Renée (Bergner) is a strong-willed German fraulein. When her beloved mother dies, her cold father (Conrad Veidt) remarries. Veidt and his new bride are only interested in each other: accordingly, Veidt packs Renée off to a strict boarding-school in Switzerland. (I wonder if this is the girls' school in Switzerland where Stallone had a job once.) At this point in the movie, I was hoping for some 'Madchen in Uniform' theatrics, but -- with a title like 'The Fiddler of Florence' -- other things are clearly impending.

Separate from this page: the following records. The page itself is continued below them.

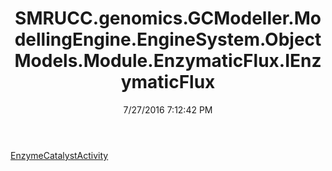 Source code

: ﻿---
title: SMRUCC.genomics.GCModeller.ModellingEngine.EngineSystem.ObjectModels.Module.EnzymaticFlux.IEnzymaticFlux
date: 7/27/2016 7:12:42 PM
---

[EnzymeCatalystActivity](T-SMRUCC.genomics.GCModeller.ModellingEngine.EngineSystem.ObjectModels.Module.EnzymaticFlux.IEnzymaticFlux.EnzymeCatalystActivity.html)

Renée runs away from her Swiss school and heads for the border, presumably passing Julie Andrews and the Von Trapp children going in the opposite direction. At the Italian frontier, she coaxes a peasant boy into giving her his clothes. (Leaving him to wear *hers*, I guess. Yodel-lay-he-hoo!) Bergner's 'disguise' as a boy is deeply unconvincing, not least because she keeps her beautiful long blonde tresses. Renée is now reborn (get the French pun?) as Rene.

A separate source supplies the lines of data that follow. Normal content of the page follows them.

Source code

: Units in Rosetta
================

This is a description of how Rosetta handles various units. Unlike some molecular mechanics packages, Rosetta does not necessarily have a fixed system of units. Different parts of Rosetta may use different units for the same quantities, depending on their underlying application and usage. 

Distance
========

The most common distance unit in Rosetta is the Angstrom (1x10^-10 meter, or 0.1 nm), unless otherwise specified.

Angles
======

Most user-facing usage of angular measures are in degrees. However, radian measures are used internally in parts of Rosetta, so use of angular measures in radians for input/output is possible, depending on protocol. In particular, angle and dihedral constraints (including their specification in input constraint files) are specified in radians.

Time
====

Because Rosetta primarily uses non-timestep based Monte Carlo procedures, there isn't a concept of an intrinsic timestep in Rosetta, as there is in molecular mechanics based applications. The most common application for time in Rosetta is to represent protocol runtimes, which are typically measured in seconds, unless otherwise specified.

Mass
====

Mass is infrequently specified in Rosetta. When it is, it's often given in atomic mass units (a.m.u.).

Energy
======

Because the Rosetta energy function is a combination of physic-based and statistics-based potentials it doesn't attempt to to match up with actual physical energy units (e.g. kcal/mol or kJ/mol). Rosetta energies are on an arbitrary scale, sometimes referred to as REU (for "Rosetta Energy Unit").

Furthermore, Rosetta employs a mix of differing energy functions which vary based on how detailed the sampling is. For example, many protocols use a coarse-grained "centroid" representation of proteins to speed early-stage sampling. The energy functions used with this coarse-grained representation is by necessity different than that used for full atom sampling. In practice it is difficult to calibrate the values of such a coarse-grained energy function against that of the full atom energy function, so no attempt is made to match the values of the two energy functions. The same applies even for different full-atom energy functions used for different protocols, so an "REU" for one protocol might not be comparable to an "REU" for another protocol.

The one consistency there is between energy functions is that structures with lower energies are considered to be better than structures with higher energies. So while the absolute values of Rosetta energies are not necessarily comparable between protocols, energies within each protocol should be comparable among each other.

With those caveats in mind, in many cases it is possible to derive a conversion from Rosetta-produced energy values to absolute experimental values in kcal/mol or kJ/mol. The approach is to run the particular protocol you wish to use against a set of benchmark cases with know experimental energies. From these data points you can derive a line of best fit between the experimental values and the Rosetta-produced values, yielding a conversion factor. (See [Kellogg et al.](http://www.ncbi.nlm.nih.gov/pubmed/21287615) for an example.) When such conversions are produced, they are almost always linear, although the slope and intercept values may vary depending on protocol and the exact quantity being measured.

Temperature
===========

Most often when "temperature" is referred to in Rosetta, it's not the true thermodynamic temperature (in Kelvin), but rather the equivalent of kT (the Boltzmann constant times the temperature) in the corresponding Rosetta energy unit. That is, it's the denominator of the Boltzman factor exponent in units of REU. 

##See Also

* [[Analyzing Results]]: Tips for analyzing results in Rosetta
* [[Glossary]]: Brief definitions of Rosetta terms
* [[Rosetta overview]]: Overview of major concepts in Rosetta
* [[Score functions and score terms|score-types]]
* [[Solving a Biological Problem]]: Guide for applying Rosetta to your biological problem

As Renée makes her boyish way across Italy, she falls in with two wandering bohemians: a romantic young painter-violinist and his sister. The painter is played by future character actor Walter Rilla, and he gives a far better performance here than this movie deserves. Neither Rilla nor his sister twig that this 'boy' is actually a girl, but Rilla gradually finds himself attracted to the beautiful lad. Ach du lieber!

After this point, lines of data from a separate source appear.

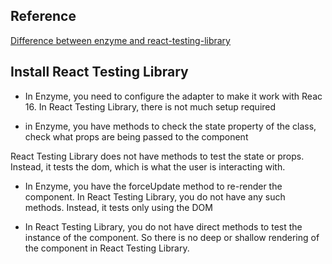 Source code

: ## Reference
[Difference between enzyme and react-testing-library](https://techdoma.in/tutorial/difference-between-enzyme-and-react-testing-library/)


## Install React Testing Library





- In Enzyme, you need to configure the adapter to make it work with Reac 16. In React Testing Library, there is not much setup required

- in Enzyme, you have methods to check the state property of the class, check what props are being passed to the component

React Testing Library does not have methods to test the state or props. Instead, it tests the dom, which is what the user is interacting with.

- In Enzyme, you have the forceUpdate method to re-render the component. 
In React Testing Library, you do not have any such methods. Instead, it tests only using the DOM

- In React Testing Library, you do not have direct methods to test the instance of the component. So there is no deep or shallow rendering of the component in React Testing Library.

'The Fiddler of Florence' was written and directed by Paul Czinner, who would later be Bergner's husband, and who at this point was already firmly established as the guiding presence of Bergner's career. Bergner spends most of this film in male disguise, yet the attempts to transform her into a 'boy' are so perfunctory as to be downright laughable. I suspect that Czinner was unwilling to compromise Bergner's substantial female charms, and reluctant to present her to audiences as anything less than 100% feminine. But then why choose this particular story for her? On the basis of 'The Fiddler of Florence' and 'As You Like It' -- another Czinner effort -- I wonder if perhaps Czinner was one of those men who has a predilection for women disguised as boys. Or perhaps it was Bergner herself who favoured vehicles that would require her to wear male disguise. Whoever had the idea, Bergner is simply more attractive (and more believable) as a fraulein than as a boy.

A warning to all Conrad Veidt fans: although that splendid actor is prominently listed in the cast of this film, he actually has only a small role with very little screen time. Impressively, he gives a fine performance anyway. As the father, interacting with his new bride and his daughter in the same scene, Veidt skilfully conveys affection and lust for the former while remaining cold towards the latter. Veidt's brief performance belongs in a better movie. I'll rate 'The Fiddler of Florence' 4 points, largely for some beautiful exterior photography. Give the movie an extra point if you like to watch women pretending to be boys.